:: Work request ::
Count the lines that contain the string "support" in the records beneath, and respond with the number only.

■ ■ ■ ■ ■

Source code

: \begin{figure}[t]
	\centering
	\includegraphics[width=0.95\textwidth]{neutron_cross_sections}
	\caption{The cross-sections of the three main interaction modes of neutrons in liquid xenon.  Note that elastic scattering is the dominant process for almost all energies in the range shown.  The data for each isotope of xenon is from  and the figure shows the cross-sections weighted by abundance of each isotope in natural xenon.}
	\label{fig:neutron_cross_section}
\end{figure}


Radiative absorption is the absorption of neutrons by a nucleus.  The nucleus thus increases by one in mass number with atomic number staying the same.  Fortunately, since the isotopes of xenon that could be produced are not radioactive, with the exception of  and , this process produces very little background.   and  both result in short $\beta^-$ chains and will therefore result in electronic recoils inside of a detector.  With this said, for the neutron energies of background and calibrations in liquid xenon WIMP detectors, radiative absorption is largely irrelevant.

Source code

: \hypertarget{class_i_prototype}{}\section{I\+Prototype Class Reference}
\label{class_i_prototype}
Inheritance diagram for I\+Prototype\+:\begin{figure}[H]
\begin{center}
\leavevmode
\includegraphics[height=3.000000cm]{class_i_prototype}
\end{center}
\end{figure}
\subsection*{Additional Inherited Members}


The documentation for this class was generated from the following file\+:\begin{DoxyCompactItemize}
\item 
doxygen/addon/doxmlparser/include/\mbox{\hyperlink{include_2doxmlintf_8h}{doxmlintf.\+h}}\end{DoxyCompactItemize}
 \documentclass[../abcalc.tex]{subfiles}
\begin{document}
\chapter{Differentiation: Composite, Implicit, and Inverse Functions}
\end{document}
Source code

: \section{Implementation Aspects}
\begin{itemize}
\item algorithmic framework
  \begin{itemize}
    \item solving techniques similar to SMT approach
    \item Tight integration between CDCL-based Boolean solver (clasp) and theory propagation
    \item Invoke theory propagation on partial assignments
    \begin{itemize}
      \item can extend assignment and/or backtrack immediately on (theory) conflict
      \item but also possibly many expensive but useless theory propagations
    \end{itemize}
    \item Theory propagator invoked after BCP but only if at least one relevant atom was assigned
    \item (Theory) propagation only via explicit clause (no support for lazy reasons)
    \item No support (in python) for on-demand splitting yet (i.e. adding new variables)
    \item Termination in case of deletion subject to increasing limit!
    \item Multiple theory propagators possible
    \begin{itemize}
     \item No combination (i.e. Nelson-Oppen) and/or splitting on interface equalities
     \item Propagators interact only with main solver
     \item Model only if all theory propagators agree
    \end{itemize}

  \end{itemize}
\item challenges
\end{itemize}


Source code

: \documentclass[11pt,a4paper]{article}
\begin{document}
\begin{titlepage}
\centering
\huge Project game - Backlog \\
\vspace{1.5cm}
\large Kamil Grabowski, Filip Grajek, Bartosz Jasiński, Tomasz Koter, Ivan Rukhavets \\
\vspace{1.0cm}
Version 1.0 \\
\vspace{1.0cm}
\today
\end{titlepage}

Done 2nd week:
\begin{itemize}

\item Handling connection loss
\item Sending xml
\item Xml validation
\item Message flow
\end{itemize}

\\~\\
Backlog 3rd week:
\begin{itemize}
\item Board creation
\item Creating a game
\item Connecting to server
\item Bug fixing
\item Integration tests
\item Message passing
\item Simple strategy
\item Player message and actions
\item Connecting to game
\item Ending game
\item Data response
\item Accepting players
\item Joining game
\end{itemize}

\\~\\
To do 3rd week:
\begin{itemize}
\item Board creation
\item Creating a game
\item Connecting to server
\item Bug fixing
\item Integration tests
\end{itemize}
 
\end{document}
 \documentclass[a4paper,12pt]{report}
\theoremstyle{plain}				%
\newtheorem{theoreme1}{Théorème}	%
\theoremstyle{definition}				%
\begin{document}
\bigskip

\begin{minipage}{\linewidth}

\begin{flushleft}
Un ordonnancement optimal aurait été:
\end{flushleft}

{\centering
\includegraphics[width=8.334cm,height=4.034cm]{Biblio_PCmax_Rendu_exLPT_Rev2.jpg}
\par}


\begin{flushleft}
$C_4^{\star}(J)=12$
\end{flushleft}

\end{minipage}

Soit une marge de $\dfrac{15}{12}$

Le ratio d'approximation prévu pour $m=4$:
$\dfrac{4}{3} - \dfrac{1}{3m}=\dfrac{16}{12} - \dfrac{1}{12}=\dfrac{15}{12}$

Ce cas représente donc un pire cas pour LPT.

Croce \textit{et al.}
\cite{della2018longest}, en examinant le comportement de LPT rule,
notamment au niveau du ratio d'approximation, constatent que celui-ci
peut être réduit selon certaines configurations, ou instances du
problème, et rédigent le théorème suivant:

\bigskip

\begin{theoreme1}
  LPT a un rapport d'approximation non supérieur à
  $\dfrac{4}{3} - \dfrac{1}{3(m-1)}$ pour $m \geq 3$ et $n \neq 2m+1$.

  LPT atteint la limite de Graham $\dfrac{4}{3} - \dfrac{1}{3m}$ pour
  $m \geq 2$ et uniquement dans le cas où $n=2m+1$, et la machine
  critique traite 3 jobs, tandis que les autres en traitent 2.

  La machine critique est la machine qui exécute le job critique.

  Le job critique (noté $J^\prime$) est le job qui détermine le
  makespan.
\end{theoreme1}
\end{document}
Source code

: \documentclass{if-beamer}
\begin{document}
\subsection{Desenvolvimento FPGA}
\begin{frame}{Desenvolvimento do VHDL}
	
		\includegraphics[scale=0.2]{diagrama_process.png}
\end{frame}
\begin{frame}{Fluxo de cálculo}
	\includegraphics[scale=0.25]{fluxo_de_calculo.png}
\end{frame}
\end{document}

■ ■ ■ ■ ■

:: Finished task ::
2